TSPO expression in major cell types of the normal mouse brain. (A) Double immunofluorescence staining for TSPO (red) demonstrates punctate staining which colocalizes strongly with CD31+ vascular endothelial cells (green). This is observed in larger blood vessels, smaller arterioles and venules, as well as capillaries. Punctate staining is indicative of mitochondrial localization. (B) TSPO expression (red) and PDGFRβ+ pericytes/smooth muscle cells (green) colocalize on larger blood vessel walls. (C) No clearly discernible TSPO expression (red) is observed in CD11b+ microglia (green). (D) TSPO expression (red) is not observed in GFAP+ astrocytes (green). Perivascular astrocytic endfeet and processes surround CD31+ endothelial cells of blood vessels, where TSPO strictly colocalizes. Scale bars = 20 µm, 10 µm for box insets.

Figure 3

TSPO expression across the olfactory bulb in the normal mouse brain. (A) Sagittal view of TSPO expression (red) across the olfactory bulb. Structural features of the region highlighted with DAPI (blue). (B) Concentrated TSPO expression (red) is observed in the subependymal zone, which houses a neural stem cell niche derived from the rostral migratory stream (RMS). TSPO colocalizes at low levels with GFAP+ (green) cells. (C) TSPO is present at the base of the RMS, entering into the olfactory bulb. Here, TSPO strongly colocalizes with Nestin+ (green) cells. (D) TSPO expression (red) is also observed in the olfactory nerve layer and glomerular layer, though does not colocalize with MBP+ oligodendrocytes (green) of the region.

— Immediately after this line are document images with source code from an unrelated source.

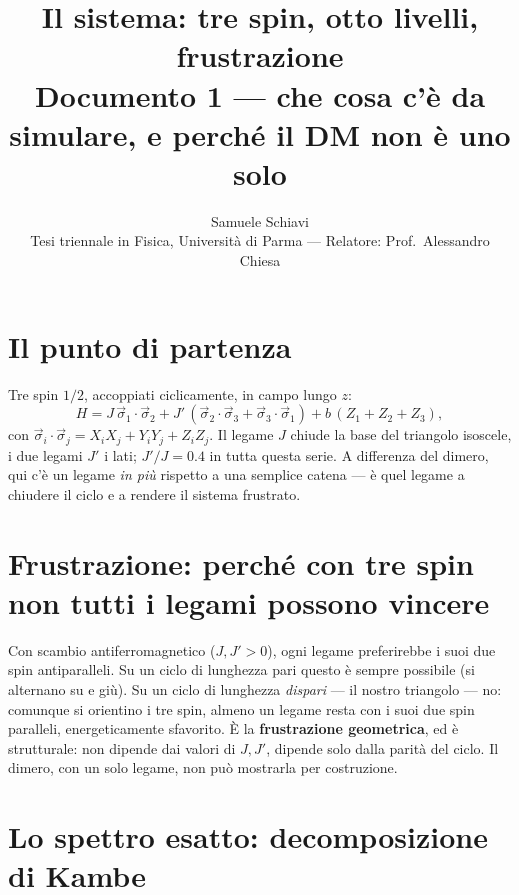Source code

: \documentclass[11pt,a4paper]{article}
\title{\bfseries Il sistema: tre spin, otto livelli, frustrazione\\[2pt]
\large Documento 1 --- che cosa c'è da simulare, e perché il DM non è uno solo}
\author{Samuele Schiavi \\ \small Tesi triennale in Fisica, Università di Parma
--- Relatore: Prof.\ Alessandro Chiesa}
\date{}
\begin{document}
\maketitle
\thispagestyle{fancy}

\section{Il punto di partenza}

Tre spin $1/2$, accoppiati ciclicamente, in campo lungo $z$:
\begin{equation}
H = J\,\vec\sigma_1\!\cdot\!\vec\sigma_2 +
J'\,(\vec\sigma_2\!\cdot\!\vec\sigma_3+\vec\sigma_3\!\cdot\!\vec\sigma_1) +
b\,(Z_1{+}Z_2{+}Z_3),
\label{eq:H}
\end{equation}
con $\vec\sigma_i\cdot\vec\sigma_j=X_iX_j+Y_iY_j+Z_iZ_j$. Il legame $J$ chiude
la base del triangolo isoscele, i due legami $J'$ i lati; $J'/J=0.4$ in tutta
questa serie. A differenza del dimero, qui c'è un legame \emph{in più}
rispetto a una semplice catena --- è quel legame a chiudere il ciclo e a
rendere il sistema frustrato.

\section{Frustrazione: perché con tre spin non tutti i legami possono vincere}

Con scambio antiferromagnetico ($J,J'>0$), ogni legame preferirebbe i suoi
due spin antiparalleli. Su un ciclo di lunghezza pari questo è sempre
possibile (si alternano su e giù). Su un ciclo di lunghezza \emph{dispari}
--- il nostro triangolo --- no: comunque si orientino i tre spin, almeno un
legame resta con i suoi due spin paralleli, energeticamente sfavorito. È la
\textbf{frustrazione geometrica}, ed è strutturale: non dipende dai valori di
$J,J'$, dipende solo dalla parità del ciclo. Il dimero, con un solo legame,
non può mostrarla per costruzione.

\section{Lo spettro esatto: decomposizione di Kambe}
\end{document}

Scale bars = 300 µm for (A), 20 µm for (B–D). RMS = rostral migratory stream, SEZ = subependymal zone, OFT = olfactory fibre tracts, GL = glomerular layer.

Figure 4

TSPO is expressed in the neurogenic regions of the subventricular zone and the rostral migratory stream (RMS). (A) Strong TSPO immunofluorescence (red) is observed in the subventricular zone adjacent to the ependymal lining of the ventricles, and extends through the RMS to the neurogenic niche of the olfactory bulb. (B) TSPO expression (red) is observed in Nestin+ neural stem/progenitor cells (green) in the subventricular zone (sagittal view). (C) In the RMS, TSPO expression in Nestin+ progenitor cells (green) is also high (sagittal view). (D) TSPO expression (red) also colocalizes with GFAP in neural stem/progenitor cells (green) in the subventricular zone (coronal view), confirming the presence of TSPO in neural stem/progenitor cells. Scale bars = 300 µm for (A), 20 µm for (B–D).

Figure 5

TSPO expression in the hippocampal region of the normal mouse brain. (A) TSPO expression (red) and DAPI (blue) to label the distinctive structural features of the region. Strong TSPO immunoreactivity is observed within the subgranular zone of the dentate gyrus and the ependyma. (B) TSPO (red) colocalizes at low levels with Nestin+ cell bodies (green), but not processes, in the subgranular zone of the dentate gyrus. (C) TSPO expression (red) does not colocalize with GFAP+ astrocytes (green) of the hippocampus, though is present in GFAP+ neural stem/progenitor cells of the subgranular zone, further confirming the expression of TSPO in neural stem/progenitor cells. Scale bar = 300 µm for (A), 20 µm for (B,C).

Figure 6

TSPO expression in the cerebellum of the normal mouse brain. (A) Sagittal view of TSPO expression (red) across the cerebellar region. Structural features of the region highlighted with DAPI (blue) to delineate cerebellar cortical layers. TSPO is expressed in the Purkinje cell layer and the molecular layer. Also of note is salient TSPO expression in the deep cerebellar nuclei. (B) Immunofluorescence staining with TSPO (red) and GFAP (green) in the Purkinje cell layer. TSPO is clearly discernible in Purkinje cells and the molecular layer, which contains dendritic projections. GFAP+ astrocytes/radial glia are also found in this region, though do not express TSPO. (C) Calbindin (green) and TSPO (red) immunostaining confirms significant colocalization of TSPO in the perinuclear region of Purkinje cells. Scale bars = 300 µm for (A), 20 µm for (B,C). ML = molecular layer, PCL = Purkinje cell layer, GCL = granule cell layer, DCN = deep cerebellar nuclei.